イベントレポート
Panasonic「LUMIX DMC-CM1」現地実機レビュー
~スマートフォンからの投稿に作品としてのこだわりを
(2014/9/17 06:00)
9月16日(現地時間)、世界的なカメラと写真のイベント「Photokina 2014」が開幕した。Photokinaは2年に1度、ドイツのケルンにあるケルンメッセを会場にして開催される。
展示ホールのオープンにより、開催前日のカンファレンスレポートとして紹介したPanasonicの新製品「LUMIX DMC-CM1」を実際に手に取ることができたので、現地レビューとして紹介する。最初に、第1報として紹介した内容に一部誤りがあったので、お詫びして訂正する。記事では「バッテリは交換可能なリチウムイオンで容量は2,600mAh」としているが、これは「Pack」を誤認した誤りだった。バッテリは本体内蔵となっており、Micro USB端子経由で充電する。キャプション内でバッテリスロットとした部分は、実際はSIMカードとmicroSDのスロットが正しい。なお、展示製品は最終製品化前のエンジニアリングサンプルで、最終製品では細部の仕様は変わる可能性がある。
カンファレンスにおける発表とニュースリリースによる資料から、昨日時点では確定情報が出せなかったが、気になるポイントであるモバイル通信機能については、ほぼスマートフォンと考えて間違いない。デモ機に搭載されているAndroid OSは、4.4.4(Kitkat)でSIMカードが入っていれば通話も行なえる。Google Playにも対応し、任意のアプリケーションをダウンロードしてインストールすることが可能だ。搭載メモリは2GBで、本体内ストレージは16GB。加えて最大128GBのmicroSDカードカードが利用できる。

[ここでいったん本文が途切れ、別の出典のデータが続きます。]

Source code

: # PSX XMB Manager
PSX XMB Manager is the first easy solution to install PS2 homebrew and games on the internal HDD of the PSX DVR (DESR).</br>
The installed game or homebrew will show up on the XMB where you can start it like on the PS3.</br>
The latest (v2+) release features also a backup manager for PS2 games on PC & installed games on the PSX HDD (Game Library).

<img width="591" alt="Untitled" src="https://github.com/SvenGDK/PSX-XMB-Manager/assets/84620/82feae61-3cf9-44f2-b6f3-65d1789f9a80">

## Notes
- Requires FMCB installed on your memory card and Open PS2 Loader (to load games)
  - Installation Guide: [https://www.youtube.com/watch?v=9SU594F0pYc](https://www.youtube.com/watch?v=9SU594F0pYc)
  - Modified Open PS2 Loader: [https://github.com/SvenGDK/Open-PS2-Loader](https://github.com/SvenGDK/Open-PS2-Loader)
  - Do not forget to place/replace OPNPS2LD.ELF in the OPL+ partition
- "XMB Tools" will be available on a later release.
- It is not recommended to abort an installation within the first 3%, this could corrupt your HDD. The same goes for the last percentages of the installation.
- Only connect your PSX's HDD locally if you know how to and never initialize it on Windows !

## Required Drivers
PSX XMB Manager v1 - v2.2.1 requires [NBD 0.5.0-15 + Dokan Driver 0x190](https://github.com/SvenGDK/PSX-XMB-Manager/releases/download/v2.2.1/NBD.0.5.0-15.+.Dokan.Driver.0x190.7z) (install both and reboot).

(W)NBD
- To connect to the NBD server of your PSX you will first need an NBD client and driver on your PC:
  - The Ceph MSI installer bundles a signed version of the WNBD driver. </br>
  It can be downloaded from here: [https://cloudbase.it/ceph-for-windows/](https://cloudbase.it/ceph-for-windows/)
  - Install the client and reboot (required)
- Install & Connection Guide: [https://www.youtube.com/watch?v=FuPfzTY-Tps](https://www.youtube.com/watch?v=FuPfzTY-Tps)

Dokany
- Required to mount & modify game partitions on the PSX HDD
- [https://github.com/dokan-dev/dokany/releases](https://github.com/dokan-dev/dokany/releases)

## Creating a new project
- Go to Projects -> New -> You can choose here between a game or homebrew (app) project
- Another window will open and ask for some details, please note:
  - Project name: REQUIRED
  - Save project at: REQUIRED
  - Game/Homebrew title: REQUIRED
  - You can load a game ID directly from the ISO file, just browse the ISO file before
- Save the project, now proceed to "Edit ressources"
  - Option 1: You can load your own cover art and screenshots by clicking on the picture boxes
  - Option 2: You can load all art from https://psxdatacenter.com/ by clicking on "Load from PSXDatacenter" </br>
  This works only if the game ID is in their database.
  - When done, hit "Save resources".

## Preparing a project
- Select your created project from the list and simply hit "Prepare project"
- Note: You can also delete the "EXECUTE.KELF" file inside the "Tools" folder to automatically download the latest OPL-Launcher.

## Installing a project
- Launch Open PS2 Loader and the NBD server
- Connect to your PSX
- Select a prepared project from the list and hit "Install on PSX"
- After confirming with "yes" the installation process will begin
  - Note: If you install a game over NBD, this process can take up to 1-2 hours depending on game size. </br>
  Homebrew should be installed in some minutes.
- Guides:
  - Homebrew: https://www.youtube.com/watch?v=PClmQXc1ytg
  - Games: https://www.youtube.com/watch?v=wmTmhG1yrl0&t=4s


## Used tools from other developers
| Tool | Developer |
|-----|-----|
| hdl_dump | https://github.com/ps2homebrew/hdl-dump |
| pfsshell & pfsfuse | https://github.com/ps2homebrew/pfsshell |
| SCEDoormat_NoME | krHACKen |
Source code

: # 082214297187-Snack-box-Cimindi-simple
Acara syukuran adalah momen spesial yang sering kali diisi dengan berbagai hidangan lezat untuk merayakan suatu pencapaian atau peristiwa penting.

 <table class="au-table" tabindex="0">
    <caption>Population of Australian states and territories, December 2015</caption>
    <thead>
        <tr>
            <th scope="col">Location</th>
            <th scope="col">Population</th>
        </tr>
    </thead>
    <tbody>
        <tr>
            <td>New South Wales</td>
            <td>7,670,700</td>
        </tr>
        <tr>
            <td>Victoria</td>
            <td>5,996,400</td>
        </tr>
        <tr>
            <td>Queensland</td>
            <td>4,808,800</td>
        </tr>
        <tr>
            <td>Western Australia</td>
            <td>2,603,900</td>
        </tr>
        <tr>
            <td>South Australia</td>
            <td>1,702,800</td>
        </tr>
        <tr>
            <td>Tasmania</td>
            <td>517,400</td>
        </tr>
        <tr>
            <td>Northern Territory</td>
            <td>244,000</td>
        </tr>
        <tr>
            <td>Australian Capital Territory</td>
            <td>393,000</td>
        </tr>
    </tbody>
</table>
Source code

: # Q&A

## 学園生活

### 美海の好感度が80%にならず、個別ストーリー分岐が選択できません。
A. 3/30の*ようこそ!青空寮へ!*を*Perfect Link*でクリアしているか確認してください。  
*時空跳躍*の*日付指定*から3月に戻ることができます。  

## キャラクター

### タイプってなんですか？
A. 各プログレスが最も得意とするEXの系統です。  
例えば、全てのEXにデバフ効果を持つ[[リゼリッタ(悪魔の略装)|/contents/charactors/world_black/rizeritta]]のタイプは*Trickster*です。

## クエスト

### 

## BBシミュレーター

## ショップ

本体サイズは135.4×68.0×21.1mm(幅×高さ×厚さ)。21.1mmの厚さは撮影時のレンズ部分で、本体自体は15.2mm厚となっている。
気になるのは日本で発売されるかどうかだが、これは現時点で非公表とされている。デモ機では電磁的な技適表示を確認できた。言語は英語(UK)で設定されていたが、Google IMEの日本語がインストールされていたことから、期待して良さそうな雰囲気は感じられる。
デモ機のプリインストールアプルケーションはシンプルで、Kitkat標準のGoogleアプリケーションを中心に、本製品のポイントであるLUMIXのカメラアプリと写真管理アプリケーションがドックから起動することができる。
本体はラバー素材のグリップだが、しぼ加工によりカメラ然とした面持ち。スマートフォンの壁紙も同様のテクスチャーで統一されている。
スマートフォンモードとカメラモードの切り替えは、本体側面(横位置での撮影時は天面)の「Camera」というスイッチのスライド操作で行なえる。前回も紹介したように、スタンバイ状態からでも、このスライド操作でAndroidのホーム画面を経由することなく直接カメラ機能を起動できるので、シャッターチャンスにも強い。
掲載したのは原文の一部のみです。